* [WORK TO COMPLETE] Search the data below for the word "list" and report how many lines contain it. Nothing but the number is needed.

____________________

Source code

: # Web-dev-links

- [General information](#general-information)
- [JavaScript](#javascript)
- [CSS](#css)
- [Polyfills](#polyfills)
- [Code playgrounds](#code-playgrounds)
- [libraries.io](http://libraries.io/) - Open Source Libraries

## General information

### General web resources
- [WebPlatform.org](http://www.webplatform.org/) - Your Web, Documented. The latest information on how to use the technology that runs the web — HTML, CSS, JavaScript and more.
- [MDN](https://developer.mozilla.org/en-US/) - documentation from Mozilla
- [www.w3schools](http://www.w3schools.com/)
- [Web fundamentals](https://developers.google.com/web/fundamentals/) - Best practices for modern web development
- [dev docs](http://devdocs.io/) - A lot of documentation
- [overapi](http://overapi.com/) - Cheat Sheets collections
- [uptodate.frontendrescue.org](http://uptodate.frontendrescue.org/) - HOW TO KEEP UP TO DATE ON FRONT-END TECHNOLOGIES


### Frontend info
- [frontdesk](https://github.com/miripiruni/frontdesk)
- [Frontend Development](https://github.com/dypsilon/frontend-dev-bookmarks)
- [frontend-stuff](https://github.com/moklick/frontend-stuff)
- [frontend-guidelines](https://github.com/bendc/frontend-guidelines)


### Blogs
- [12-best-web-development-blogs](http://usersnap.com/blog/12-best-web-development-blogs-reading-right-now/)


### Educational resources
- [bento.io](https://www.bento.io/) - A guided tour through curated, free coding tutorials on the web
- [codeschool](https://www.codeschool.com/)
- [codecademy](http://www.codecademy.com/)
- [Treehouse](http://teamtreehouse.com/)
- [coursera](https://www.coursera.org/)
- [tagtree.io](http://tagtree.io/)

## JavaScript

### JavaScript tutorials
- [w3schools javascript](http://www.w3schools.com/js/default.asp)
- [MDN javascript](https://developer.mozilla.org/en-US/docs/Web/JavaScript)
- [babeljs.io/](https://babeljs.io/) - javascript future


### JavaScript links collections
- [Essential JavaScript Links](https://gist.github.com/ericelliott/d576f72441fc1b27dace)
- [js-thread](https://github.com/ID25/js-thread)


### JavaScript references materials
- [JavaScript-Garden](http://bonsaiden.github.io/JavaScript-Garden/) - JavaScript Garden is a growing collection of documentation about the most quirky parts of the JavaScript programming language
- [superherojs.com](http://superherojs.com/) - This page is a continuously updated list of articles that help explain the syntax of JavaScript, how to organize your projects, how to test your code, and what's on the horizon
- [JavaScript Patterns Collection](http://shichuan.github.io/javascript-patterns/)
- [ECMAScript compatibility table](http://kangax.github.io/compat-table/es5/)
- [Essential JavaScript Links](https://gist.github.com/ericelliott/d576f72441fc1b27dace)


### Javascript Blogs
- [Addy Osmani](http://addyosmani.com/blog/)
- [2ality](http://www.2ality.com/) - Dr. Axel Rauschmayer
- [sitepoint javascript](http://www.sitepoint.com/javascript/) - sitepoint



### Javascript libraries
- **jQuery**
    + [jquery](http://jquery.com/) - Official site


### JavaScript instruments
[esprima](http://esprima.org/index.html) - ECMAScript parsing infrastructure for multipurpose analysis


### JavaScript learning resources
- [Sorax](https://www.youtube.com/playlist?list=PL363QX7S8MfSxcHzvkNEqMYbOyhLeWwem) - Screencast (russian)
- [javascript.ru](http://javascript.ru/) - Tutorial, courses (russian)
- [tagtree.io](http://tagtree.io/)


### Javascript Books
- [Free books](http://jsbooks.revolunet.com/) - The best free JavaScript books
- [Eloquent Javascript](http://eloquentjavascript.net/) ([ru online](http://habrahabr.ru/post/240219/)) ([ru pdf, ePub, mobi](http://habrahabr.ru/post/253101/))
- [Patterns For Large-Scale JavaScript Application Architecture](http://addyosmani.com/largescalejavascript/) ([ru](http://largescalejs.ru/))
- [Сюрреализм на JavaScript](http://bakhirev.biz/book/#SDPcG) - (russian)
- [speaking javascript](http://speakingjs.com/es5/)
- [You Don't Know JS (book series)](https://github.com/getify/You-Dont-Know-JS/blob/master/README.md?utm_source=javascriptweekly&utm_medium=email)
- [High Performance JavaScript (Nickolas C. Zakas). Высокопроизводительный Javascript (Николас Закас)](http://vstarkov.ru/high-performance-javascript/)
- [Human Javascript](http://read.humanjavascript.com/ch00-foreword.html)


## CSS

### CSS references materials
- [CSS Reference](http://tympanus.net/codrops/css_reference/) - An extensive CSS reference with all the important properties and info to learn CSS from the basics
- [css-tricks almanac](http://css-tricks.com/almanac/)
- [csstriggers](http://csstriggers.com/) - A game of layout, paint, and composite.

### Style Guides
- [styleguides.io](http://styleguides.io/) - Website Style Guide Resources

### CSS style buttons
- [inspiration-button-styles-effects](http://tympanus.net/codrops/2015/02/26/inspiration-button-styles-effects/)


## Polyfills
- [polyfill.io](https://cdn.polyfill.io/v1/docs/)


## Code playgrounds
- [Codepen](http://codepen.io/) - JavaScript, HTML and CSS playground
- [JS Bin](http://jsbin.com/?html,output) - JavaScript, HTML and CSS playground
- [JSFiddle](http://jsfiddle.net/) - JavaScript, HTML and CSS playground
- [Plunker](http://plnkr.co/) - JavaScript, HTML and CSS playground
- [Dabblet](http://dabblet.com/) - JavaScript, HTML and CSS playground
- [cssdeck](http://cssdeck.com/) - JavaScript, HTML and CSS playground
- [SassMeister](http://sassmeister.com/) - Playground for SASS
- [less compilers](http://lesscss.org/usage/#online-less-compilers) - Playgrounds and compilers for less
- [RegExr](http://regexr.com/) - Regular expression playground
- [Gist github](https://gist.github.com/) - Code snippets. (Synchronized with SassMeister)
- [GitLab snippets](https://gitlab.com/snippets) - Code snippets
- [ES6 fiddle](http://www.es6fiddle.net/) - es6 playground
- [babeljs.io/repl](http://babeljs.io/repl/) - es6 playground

____________________

* [SOLUTION TO THE EXERCISE] 2